Projects that use or built on it

"UMA provides tools for devs to create their own synthetics contracts. In Nov 2020, they launched a program to incentivize devs to build on top of UMA. To date, 85 products have been created using UMA, many of which are still active or hold value. This growth started to uptick in March 2021."

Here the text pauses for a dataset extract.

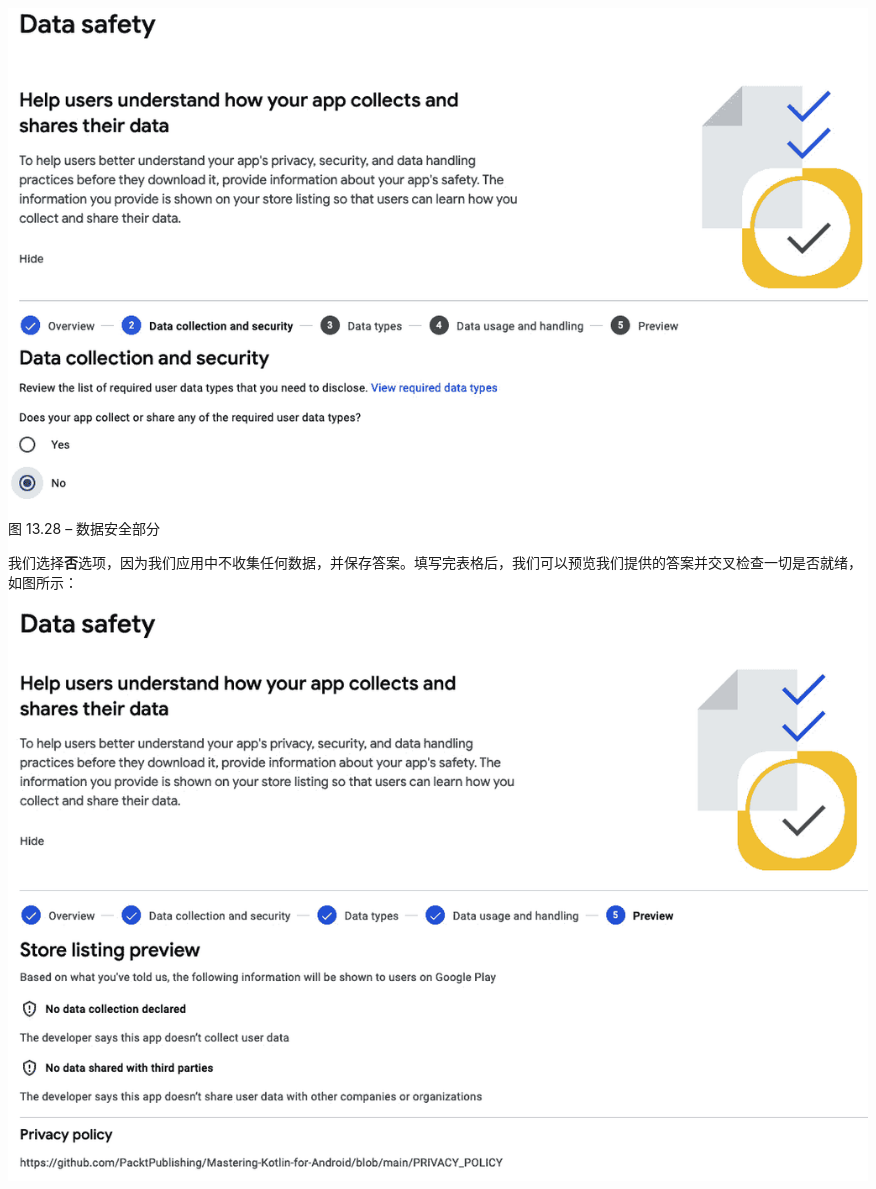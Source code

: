 ![图 13.28 – 数据安全部分](img/B19779_13_28.jpg)

图 13.28 – 数据安全部分

我们选择**否**选项，因为我们应用中不收集任何数据，并保存答案。填写完表格后，我们可以预览我们提供的答案并交叉检查一切是否就绪，如图所示：

![图 13.29 – 数据安全摘要](img/B19779_13_29.jpg)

"Opium [will] plug into UMA's Optimistic Oracle product to provide financial derivatives for hedging risks related to SpaceX flights."

Pros and Cons

Pros

Cons

  • A thread accused UMA voters of not following oracle data, but following whales for 'the truth', since the 'true' outcome wins the inflationary rewards, therefore whales can determine this. Robert Leshner was named as a self proclaimed whale.

Competition

Team, Funding, Partners

Team

"In charge of UMA protocol is the Risk Labs Foundation, run by CEO and co-founder Hart Lambur, with Allison Lu co-founder as the only employee. When they launched UMA tokens, they initially minted 100M UMA. Out of that, 48.5M UMA are in the hands of Risk Labs founders."

Funding

Placeholder, Bain Capital, Blockchain Capital, Two Sigma Ventures, Box Group, Dragonfly Capital, Coinbase, Fintech Collective

"Risk Labs (the foundation supporting UMA) has minted the first ever Range Token backed by UMA collateral. $2.6mm worth of this token has been sold to a small group of DeFi enthusiasts, including Amber Group, BitDAO, Blockchain Capital, Robert Leshner and Wintermute Trading."

Partners

"uUSD is a “yield dollar.” The yield dollar model is described here and the first iteration UMA pursued was based on ETH, which resulted in over 10mm in minted yUSD. In partnership with UMA, we will be pursuing the same concept but with renBTC."